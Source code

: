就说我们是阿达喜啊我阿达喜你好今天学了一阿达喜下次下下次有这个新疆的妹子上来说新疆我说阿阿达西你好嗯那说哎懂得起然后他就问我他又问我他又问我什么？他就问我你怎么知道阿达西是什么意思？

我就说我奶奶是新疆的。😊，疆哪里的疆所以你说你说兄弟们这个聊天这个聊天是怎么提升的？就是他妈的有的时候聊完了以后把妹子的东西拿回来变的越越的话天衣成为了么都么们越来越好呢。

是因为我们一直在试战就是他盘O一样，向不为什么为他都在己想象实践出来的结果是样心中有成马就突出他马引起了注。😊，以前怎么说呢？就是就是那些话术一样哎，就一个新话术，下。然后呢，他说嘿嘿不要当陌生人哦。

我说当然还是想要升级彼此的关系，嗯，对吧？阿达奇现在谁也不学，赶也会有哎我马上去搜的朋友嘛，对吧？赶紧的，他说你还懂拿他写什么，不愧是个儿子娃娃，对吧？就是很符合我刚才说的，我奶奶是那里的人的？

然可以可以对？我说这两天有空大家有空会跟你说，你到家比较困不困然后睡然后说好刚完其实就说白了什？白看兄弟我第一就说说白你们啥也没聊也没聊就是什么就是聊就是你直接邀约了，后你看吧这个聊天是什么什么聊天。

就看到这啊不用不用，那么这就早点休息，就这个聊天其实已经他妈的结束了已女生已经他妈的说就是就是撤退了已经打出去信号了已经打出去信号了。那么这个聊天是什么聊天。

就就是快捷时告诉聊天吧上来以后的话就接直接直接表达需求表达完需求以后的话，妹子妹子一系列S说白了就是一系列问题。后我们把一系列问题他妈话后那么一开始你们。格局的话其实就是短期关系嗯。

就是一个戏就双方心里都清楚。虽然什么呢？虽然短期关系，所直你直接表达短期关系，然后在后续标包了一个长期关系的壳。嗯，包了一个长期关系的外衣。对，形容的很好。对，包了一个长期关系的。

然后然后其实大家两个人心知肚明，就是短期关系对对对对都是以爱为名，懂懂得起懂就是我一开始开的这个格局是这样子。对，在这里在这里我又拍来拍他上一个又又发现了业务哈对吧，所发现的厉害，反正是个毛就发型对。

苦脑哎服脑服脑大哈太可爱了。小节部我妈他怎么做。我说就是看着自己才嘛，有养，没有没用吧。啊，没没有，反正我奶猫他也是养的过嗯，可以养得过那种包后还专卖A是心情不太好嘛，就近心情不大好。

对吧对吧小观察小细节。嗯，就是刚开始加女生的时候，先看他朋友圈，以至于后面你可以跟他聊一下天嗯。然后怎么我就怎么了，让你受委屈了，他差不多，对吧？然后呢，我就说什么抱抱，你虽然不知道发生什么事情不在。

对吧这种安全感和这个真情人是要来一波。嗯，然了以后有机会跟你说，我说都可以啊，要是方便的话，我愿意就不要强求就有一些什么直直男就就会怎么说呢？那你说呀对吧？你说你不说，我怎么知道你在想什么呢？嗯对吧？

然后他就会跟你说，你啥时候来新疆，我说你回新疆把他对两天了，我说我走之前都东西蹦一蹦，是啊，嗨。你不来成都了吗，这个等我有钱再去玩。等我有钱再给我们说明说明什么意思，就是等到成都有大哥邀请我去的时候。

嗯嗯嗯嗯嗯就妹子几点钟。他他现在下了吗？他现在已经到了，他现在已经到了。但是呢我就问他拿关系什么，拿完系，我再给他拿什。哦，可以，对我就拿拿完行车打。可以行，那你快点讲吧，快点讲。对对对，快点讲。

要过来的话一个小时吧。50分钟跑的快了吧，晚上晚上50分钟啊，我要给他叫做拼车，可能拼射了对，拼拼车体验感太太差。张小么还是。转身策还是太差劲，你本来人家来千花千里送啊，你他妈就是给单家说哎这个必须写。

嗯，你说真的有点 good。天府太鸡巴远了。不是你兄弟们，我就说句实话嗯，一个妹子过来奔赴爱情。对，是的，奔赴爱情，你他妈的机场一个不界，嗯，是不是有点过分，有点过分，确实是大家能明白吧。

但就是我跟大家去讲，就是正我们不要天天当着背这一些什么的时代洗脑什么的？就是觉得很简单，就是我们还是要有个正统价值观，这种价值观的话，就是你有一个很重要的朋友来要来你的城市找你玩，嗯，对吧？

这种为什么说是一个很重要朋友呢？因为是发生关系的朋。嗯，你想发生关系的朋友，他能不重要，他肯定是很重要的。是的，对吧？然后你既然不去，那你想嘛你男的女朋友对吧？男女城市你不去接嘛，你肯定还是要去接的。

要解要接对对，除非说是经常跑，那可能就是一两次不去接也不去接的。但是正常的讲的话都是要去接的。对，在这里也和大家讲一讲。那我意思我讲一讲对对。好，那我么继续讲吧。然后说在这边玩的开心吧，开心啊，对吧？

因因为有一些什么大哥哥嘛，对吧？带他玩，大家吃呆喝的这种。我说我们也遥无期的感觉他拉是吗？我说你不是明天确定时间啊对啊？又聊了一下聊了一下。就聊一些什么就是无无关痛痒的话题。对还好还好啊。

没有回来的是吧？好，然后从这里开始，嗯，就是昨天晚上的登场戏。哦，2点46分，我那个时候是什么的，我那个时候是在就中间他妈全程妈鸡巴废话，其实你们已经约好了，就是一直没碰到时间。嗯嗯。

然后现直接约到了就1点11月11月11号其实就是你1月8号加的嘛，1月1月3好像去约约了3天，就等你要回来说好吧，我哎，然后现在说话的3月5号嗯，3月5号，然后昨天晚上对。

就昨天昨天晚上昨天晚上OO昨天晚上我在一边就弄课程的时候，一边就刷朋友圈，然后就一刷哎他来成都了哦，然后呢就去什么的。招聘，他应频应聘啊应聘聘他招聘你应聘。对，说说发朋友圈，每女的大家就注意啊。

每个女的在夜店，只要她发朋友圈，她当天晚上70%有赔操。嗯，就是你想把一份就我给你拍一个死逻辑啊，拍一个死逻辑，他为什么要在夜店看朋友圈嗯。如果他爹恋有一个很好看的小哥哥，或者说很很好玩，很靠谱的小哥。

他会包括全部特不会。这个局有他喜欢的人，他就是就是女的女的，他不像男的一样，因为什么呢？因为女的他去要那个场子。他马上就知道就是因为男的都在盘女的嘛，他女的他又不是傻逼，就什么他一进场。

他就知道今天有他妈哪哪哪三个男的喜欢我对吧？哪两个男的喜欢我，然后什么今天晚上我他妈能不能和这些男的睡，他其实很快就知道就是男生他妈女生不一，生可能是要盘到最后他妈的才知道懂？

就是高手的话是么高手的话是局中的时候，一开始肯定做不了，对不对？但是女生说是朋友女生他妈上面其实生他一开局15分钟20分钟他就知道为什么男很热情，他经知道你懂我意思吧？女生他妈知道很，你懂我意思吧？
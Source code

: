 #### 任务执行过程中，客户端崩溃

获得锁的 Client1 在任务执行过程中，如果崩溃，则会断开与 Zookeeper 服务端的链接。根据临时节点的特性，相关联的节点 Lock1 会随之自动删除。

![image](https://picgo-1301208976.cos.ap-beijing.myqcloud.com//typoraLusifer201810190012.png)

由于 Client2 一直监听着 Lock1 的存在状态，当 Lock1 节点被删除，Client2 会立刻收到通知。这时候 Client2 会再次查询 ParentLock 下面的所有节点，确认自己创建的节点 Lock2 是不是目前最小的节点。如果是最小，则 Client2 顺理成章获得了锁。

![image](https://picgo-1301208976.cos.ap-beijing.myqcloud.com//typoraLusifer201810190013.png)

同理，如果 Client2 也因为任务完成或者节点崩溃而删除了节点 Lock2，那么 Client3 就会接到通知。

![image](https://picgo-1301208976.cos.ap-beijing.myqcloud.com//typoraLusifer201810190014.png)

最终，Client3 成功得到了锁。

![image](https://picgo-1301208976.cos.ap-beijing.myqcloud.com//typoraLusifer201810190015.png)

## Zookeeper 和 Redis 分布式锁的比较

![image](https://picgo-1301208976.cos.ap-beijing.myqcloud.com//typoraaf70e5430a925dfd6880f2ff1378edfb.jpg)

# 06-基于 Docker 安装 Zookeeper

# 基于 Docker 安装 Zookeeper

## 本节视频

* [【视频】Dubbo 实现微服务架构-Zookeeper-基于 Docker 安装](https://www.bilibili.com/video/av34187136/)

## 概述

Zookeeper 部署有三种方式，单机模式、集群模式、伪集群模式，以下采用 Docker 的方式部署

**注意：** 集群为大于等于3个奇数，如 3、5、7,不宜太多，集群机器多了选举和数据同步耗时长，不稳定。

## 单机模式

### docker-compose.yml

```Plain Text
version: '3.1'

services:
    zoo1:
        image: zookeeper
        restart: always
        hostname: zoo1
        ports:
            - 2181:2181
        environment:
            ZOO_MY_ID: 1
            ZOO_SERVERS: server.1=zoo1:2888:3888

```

★ ★ ★

> Aim of the task: Would you please copy exactly the part of the entries above that begins at the line containing "就就是快捷时告诉聊天吧上来以" and ends at the line containing "对吧对吧小观察小细节。嗯，就", both lines included?

> Response:
就就是快捷时告诉聊天吧上来以后的话就接直接直接表达需求表达完需求以后的话，妹子妹子一系列S说白了就是一系列问题。后我们把一系列问题他妈话后那么一开始你们。格局的话其实就是短期关系嗯。

就是一个戏就双方心里都清楚。虽然什么呢？虽然短期关系，所直你直接表达短期关系，然后在后续标包了一个长期关系的壳。嗯，包了一个长期关系的外衣。对，形容的很好。对，包了一个长期关系的。

然后然后其实大家两个人心知肚明，就是短期关系对对对对都是以爱为名，懂懂得起懂就是我一开始开的这个格局是这样子。对，在这里在这里我又拍来拍他上一个又又发现了业务哈对吧，所发现的厉害，反正是个毛就发型对。

苦脑哎服脑服脑大哈太可爱了。小节部我妈他怎么做。我说就是看着自己才嘛，有养，没有没用吧。啊，没没有，反正我奶猫他也是养的过嗯，可以养得过那种包后还专卖A是心情不太好嘛，就近心情不大好。

对吧对吧小观察小细节。嗯，就是刚开始加女生的时候，先看他朋友圈，以至于后面你可以跟他聊一下天嗯。然后怎么我就怎么了，让你受委屈了，他差不多，对吧？然后呢，我就说什么抱抱，你虽然不知道发生什么事情不在。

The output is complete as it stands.